─── PROVIDED DATA

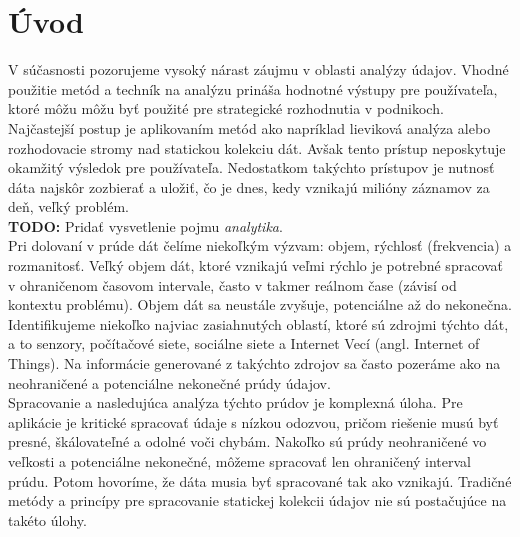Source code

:%

\chapter{Úvod}
V súčasnosti pozorujeme vysoký nárast záujmu v oblasti analýzy údajov. Vhodné použitie metód a techník na analýzu prináša hodnotné výstupy pre používateľa, ktoré môžu môžu byť použité pre strategické rozhodnutia v podnikoch. Najčastejší postup je aplikovaním metód ako napríklad lieviková analýza alebo rozhodovacie stromy nad statickou kolekciu dát. Avšak tento prístup neposkytuje okamžitý výsledok pre používateľa. Nedostatkom takýchto prístupov je nutnosť dáta najskôr zozbierať a uložiť, čo je dnes, kedy vznikajú milióny záznamov za deň, veľký problém.\\
\textbf{TODO: }Pridať vysvetlenie pojmu \textit{analytika}. \\
Pri dolovaní v prúde dát čelíme niekoľkým výzvam: objem,  rýchlosť (frekvencia) a rozmanitosť. Veľký objem dát, ktoré vznikajú veľmi rýchlo je potrebné spracovať v ohraničenom časovom intervale, často v takmer reálnom čase (závisí od kontextu problému). Objem dát sa neustále zvyšuje, potenciálne až do nekonečna. Identifikujeme niekoľko najviac zasiahnutých oblastí, ktoré sú zdrojmi týchto dát, a to senzory, počítačové siete, sociálne siete a Internet Vecí (angl. Internet of Things). Na informácie generované z takýchto zdrojov sa často pozeráme ako na neohraničené a potenciálne nekonečné prúdy údajov. \\
Spracovanie a nasledujúca analýza týchto prúdov je komplexná úloha. Pre aplikácie je kritické spracovať údaje s nízkou odozvou, pričom riešenie musú byť presné, škálovateľné a odolné voči chybám. Nakoľko sú prúdy neohraničené vo veľkosti a potenciálne nekonečné, môžeme spracovať len ohraničený interval prúdu. Potom hovoríme, že dáta musia byť spracované tak ako vznikajú. Tradičné metódy a princípy pre spracovanie statickej kolekcii údajov nie sú postačujúce na takéto úlohy. 
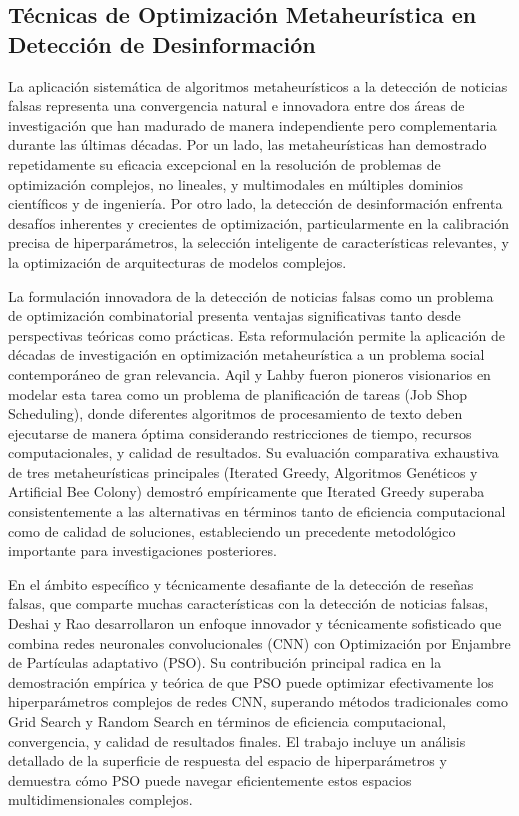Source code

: \subsection{Técnicas de Optimización Metaheurística en Detección de Desinformación}

La aplicación sistemática de algoritmos metaheurísticos a la detección de noticias falsas representa una convergencia natural e innovadora entre dos áreas de investigación que han madurado de manera independiente pero complementaria durante las últimas décadas. Por un lado, las metaheurísticas han demostrado repetidamente su eficacia excepcional en la resolución de problemas de optimización complejos, no lineales, y multimodales en múltiples dominios científicos y de ingeniería. Por otro lado, la detección de desinformación enfrenta desafíos inherentes y crecientes de optimización, particularmente en la calibración precisa de hiperparámetros, la selección inteligente de características relevantes, y la optimización de arquitecturas de modelos complejos.

La formulación innovadora de la detección de noticias falsas como un problema de optimización combinatorial presenta ventajas significativas tanto desde perspectivas teóricas como prácticas. Esta reformulación permite la aplicación de décadas de investigación en optimización metaheurística a un problema social contemporáneo de gran relevancia. Aqil y Lahby \cite{aqil2021modeling} fueron pioneros visionarios en modelar esta tarea como un problema de planificación de tareas (Job Shop Scheduling), donde diferentes algoritmos de procesamiento de texto deben ejecutarse de manera óptima considerando restricciones de tiempo, recursos computacionales, y calidad de resultados. Su evaluación comparativa exhaustiva de tres metaheurísticas principales (Iterated Greedy, Algoritmos Genéticos y Artificial Bee Colony) demostró empíricamente que Iterated Greedy superaba consistentemente a las alternativas en términos tanto de eficiencia computacional como de calidad de soluciones, estableciendo un precedente metodológico importante para investigaciones posteriores.

En el ámbito específico y técnicamente desafiante de la detección de reseñas falsas, que comparte muchas características con la detección de noticias falsas, Deshai y Rao \cite{deshai2023unmasking} desarrollaron un enfoque innovador y técnicamente sofisticado que combina redes neuronales convolucionales (CNN) con Optimización por Enjambre de Partículas adaptativo (PSO). Su contribución principal radica en la demostración empírica y teórica de que PSO puede optimizar efectivamente los hiperparámetros complejos de redes CNN, superando métodos tradicionales como Grid Search y Random Search en términos de eficiencia computacional, convergencia, y calidad de resultados finales. El trabajo incluye un análisis detallado de la superficie de respuesta del espacio de hiperparámetros y demuestra cómo PSO puede navegar eficientemente estos espacios multidimensionales complejos.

──────

## DESCRIPTION OF THE TASK
When you transcribe the entries above, keep every word exact and leave out the pictures.

## RESULT OF THIS TASK
Source code

:%

\chapter{Úvod}
V súčasnosti pozorujeme vysoký nárast záujmu v oblasti analýzy údajov. Vhodné použitie metód a techník na analýzu prináša hodnotné výstupy pre používateľa, ktoré môžu môžu byť použité pre strategické rozhodnutia v podnikoch. Najčastejší postup je aplikovaním metód ako napríklad lieviková analýza alebo rozhodovacie stromy nad statickou kolekciu dát. Avšak tento prístup neposkytuje okamžitý výsledok pre používateľa. Nedostatkom takýchto prístupov je nutnosť dáta najskôr zozbierať a uložiť, čo je dnes, kedy vznikajú milióny záznamov za deň, veľký problém.\\
\textbf{TODO: }Pridať vysvetlenie pojmu \textit{analytika}. \\
Pri dolovaní v prúde dát čelíme niekoľkým výzvam: objem,  rýchlosť (frekvencia) a rozmanitosť. Veľký objem dát, ktoré vznikajú veľmi rýchlo je potrebné spracovať v ohraničenom časovom intervale, často v takmer reálnom čase (závisí od kontextu problému). Objem dát sa neustále zvyšuje, potenciálne až do nekonečna. Identifikujeme niekoľko najviac zasiahnutých oblastí, ktoré sú zdrojmi týchto dát, a to senzory, počítačové siete, sociálne siete a Internet Vecí (angl. Internet of Things). Na informácie generované z takýchto zdrojov sa často pozeráme ako na neohraničené a potenciálne nekonečné prúdy údajov. \\
Spracovanie a nasledujúca analýza týchto prúdov je komplexná úloha. Pre aplikácie je kritické spracovať údaje s nízkou odozvou, pričom riešenie musú byť presné, škálovateľné a odolné voči chybám. Nakoľko sú prúdy neohraničené vo veľkosti a potenciálne nekonečné, môžeme spracovať len ohraničený interval prúdu. Potom hovoríme, že dáta musia byť spracované tak ako vznikajú. Tradičné metódy a princípy pre spracovanie statickej kolekcii údajov nie sú postačujúce na takéto úlohy. 
Source code

: \subsection{Técnicas de Optimización Metaheurística en Detección de Desinformación}

La aplicación sistemática de algoritmos metaheurísticos a la detección de noticias falsas representa una convergencia natural e innovadora entre dos áreas de investigación que han madurado de manera independiente pero complementaria durante las últimas décadas. Por un lado, las metaheurísticas han demostrado repetidamente su eficacia excepcional en la resolución de problemas de optimización complejos, no lineales, y multimodales en múltiples dominios científicos y de ingeniería. Por otro lado, la detección de desinformación enfrenta desafíos inherentes y crecientes de optimización, particularmente en la calibración precisa de hiperparámetros, la selección inteligente de características relevantes, y la optimización de arquitecturas de modelos complejos.

La formulación innovadora de la detección de noticias falsas como un problema de optimización combinatorial presenta ventajas significativas tanto desde perspectivas teóricas como prácticas. Esta reformulación permite la aplicación de décadas de investigación en optimización metaheurística a un problema social contemporáneo de gran relevancia. Aqil y Lahby \cite{aqil2021modeling} fueron pioneros visionarios en modelar esta tarea como un problema de planificación de tareas (Job Shop Scheduling), donde diferentes algoritmos de procesamiento de texto deben ejecutarse de manera óptima considerando restricciones de tiempo, recursos computacionales, y calidad de resultados. Su evaluación comparativa exhaustiva de tres metaheurísticas principales (Iterated Greedy, Algoritmos Genéticos y Artificial Bee Colony) demostró empíricamente que Iterated Greedy superaba consistentemente a las alternativas en términos tanto de eficiencia computacional como de calidad de soluciones, estableciendo un precedente metodológico importante para investigaciones posteriores.

En el ámbito específico y técnicamente desafiante de la detección de reseñas falsas, que comparte muchas características con la detección de noticias falsas, Deshai y Rao \cite{deshai2023unmasking} desarrollaron un enfoque innovador y técnicamente sofisticado que combina redes neuronales convolucionales (CNN) con Optimización por Enjambre de Partículas adaptativo (PSO). Su contribución principal radica en la demostración empírica y teórica de que PSO puede optimizar efectivamente los hiperparámetros complejos de redes CNN, superando métodos tradicionales como Grid Search y Random Search en términos de eficiencia computacional, convergencia, y calidad de resultados finales. El trabajo incluye un análisis detallado de la superficie de respuesta del espacio de hiperparámetros y demuestra cómo PSO puede navegar eficientemente estos espacios multidimensionales complejos.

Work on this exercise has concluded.